▶ **TASK DESCRIPTION**: Where an entry contains an image, skip the image and print the rest exactly.

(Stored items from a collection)

★ ★ ★ ★ ★

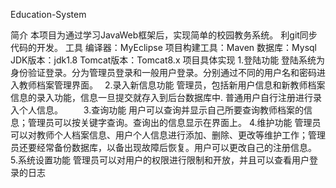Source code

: Education-System

简介
本项目为通过学习JavaWeb框架后，实现简单的校园教务系统。
利git同步代码的开发。
工具
编译器：MyEclipse
项目构建工具：Maven
数据库：Mysql
JDK版本：jdk1.8
Tomcat版本：Tomcat8.x
项目具体实现
1.登陆功能
登陆系统为身份验证登录。分为管理员登录和一般用户登录。分别通过不同的用户名和密码进入教师档案管理界面。 
2.录入新信息功能
管理员，包括新用户信息和新教师档案信息的录入功能，信息一旦提交就存入到后台数据库中.
普通用户自行注册进行录入个人信息。     
3.查询功能
用户可以查询并显示自己所要查询教师档案的信息；管理员可以按关键字查询。查询出的信息显示在界面上。
4.维护功能
管理员可以对教师个人档案信息、用户个人信息进行添加、删除、更改等维护工作；管理员还要经常备份数据库，以备出现故障后恢复。用户可以更改自己的注册信息。 
5.系统设置功能
管理员可以对用户的权限进行限制和开放，并且可以查看用户登录的日志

★ ★ ★ ★ ★

▶ **ANSWER TO THIS EXERCISE**:
Source code

: Education-System

简介
本项目为通过学习JavaWeb框架后，实现简单的校园教务系统。
利git同步代码的开发。
工具
编译器：MyEclipse
项目构建工具：Maven
数据库：Mysql
JDK版本：jdk1.8
Tomcat版本：Tomcat8.x
项目具体实现
1.登陆功能
登陆系统为身份验证登录。分为管理员登录和一般用户登录。分别通过不同的用户名和密码进入教师档案管理界面。 
2.录入新信息功能
管理员，包括新用户信息和新教师档案信息的录入功能，信息一旦提交就存入到后台数据库中.
普通用户自行注册进行录入个人信息。     
3.查询功能
用户可以查询并显示自己所要查询教师档案的信息；管理员可以按关键字查询。查询出的信息显示在界面上。
4.维护功能
管理员可以对教师个人档案信息、用户个人信息进行添加、删除、更改等维护工作；管理员还要经常备份数据库，以备出现故障后恢复。用户可以更改自己的注册信息。 
5.系统设置功能
管理员可以对用户的权限进行限制和开放，并且可以查看用户登录的日志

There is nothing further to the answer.